17. L’invocato del D.Lgs. n. 368 del 2001, art. 4 bis, introdotto dal D.L. 25 giugno 2008, n. 112, art. 21, come modificato dalla Legge di Conversione n. 133 del 2008, di cui si è lamentata la non applicazione da parte dei giudici del merito, è stata dichiarato incostituzionale dalla Corte Cost. con sentenza n. 214 dell’8.7.2009 e, quindi, gli effetti della dichiarazione di incostituzionalità retroagiscono alla data di introduzione nell’ordinamento del testo di legge dichiarato incostituzionalmente illegittimo (cfr. ex aliis Cass. n. 16450/2006), per cui correttamente non è stata presa in considerazione dalla Corte territoriale al momento della decisione.

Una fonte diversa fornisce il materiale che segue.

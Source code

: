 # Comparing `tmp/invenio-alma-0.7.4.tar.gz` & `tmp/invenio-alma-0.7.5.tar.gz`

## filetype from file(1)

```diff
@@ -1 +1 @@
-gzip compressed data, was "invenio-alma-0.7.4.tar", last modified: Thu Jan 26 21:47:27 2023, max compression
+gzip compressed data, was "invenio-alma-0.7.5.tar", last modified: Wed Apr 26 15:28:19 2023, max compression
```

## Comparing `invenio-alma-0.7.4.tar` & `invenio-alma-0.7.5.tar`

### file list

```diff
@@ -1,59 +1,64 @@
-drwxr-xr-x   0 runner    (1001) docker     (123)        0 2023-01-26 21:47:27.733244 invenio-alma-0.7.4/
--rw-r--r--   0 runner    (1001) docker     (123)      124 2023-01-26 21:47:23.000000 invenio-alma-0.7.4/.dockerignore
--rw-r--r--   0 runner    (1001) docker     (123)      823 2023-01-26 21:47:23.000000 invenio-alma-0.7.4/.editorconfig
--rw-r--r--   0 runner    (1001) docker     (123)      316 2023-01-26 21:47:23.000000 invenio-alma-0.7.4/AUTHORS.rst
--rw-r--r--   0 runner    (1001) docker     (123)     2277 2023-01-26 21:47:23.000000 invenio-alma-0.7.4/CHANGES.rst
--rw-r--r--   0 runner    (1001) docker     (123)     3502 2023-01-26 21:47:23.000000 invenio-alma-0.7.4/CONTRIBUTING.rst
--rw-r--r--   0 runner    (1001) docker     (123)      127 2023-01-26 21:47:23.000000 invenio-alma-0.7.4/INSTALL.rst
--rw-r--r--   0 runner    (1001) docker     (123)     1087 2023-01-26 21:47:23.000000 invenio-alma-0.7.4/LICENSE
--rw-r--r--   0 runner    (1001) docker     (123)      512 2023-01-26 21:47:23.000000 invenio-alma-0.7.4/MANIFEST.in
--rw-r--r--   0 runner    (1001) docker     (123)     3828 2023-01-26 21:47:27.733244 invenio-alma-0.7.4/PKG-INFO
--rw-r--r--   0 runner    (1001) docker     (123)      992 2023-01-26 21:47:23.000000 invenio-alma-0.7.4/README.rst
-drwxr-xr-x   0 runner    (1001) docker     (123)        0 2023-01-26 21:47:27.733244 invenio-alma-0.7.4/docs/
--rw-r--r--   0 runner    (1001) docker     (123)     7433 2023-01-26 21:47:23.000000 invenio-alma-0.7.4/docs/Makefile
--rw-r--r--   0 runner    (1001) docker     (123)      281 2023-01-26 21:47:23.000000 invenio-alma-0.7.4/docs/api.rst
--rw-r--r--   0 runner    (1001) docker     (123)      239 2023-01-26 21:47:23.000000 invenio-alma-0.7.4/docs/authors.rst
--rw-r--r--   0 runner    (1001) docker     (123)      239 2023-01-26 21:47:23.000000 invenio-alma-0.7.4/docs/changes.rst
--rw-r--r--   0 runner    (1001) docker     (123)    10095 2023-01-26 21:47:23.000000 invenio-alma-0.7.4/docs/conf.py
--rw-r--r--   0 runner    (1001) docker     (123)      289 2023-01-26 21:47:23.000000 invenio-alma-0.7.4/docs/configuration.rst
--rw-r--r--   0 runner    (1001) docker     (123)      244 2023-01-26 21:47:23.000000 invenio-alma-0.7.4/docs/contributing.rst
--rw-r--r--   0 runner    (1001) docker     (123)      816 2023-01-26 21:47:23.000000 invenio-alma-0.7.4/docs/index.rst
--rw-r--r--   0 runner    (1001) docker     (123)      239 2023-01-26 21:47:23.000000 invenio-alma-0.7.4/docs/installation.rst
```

18. Alla stregua di quanto esposto, il ricorso deve, pertanto, essere rigettato.

19. Al rigetto del ricorso segue la condanna della ricorrente al pagamento delle spese del presente giudizio di legittimità che si liquidano come da dispositivo.

20. Ai sensi del D.P.R. n. 115 del 2002, art. 13, comma 1 quater, nel testo risultante dalla L. 24 dicembre 2012, n. 228, deve provvedersi, ricorrendone i presupposti, sempre come da dispositivo.

PQM

La Corte rigetta il ricorso. Condanna la ricorrente al pagamento, in favore della controricorrente, delle spese del presente giudizio di legittimità che liquida in complessivi Euro 5.000,00 per compensi, oltre alle spese forfettarie nella misura del 15 per cento, agli esborsi liquidati in Euro 200,00 ed agli accessori di legge. Ai sensi del D.P.R. n. 115 del 2002, art. 13, comma 1 quater, dà atto della sussistenza dei presupposti per il versamento, da parte della ricorrente, dell’ulteriore importo a titolo di contributo unificato, pari a quello dovuto per il ricorso, a norma dello stesso art. 13, comma 1 bis.

Così deciso in Roma, nell’Adunanza camerale, il 20 giugno 2019.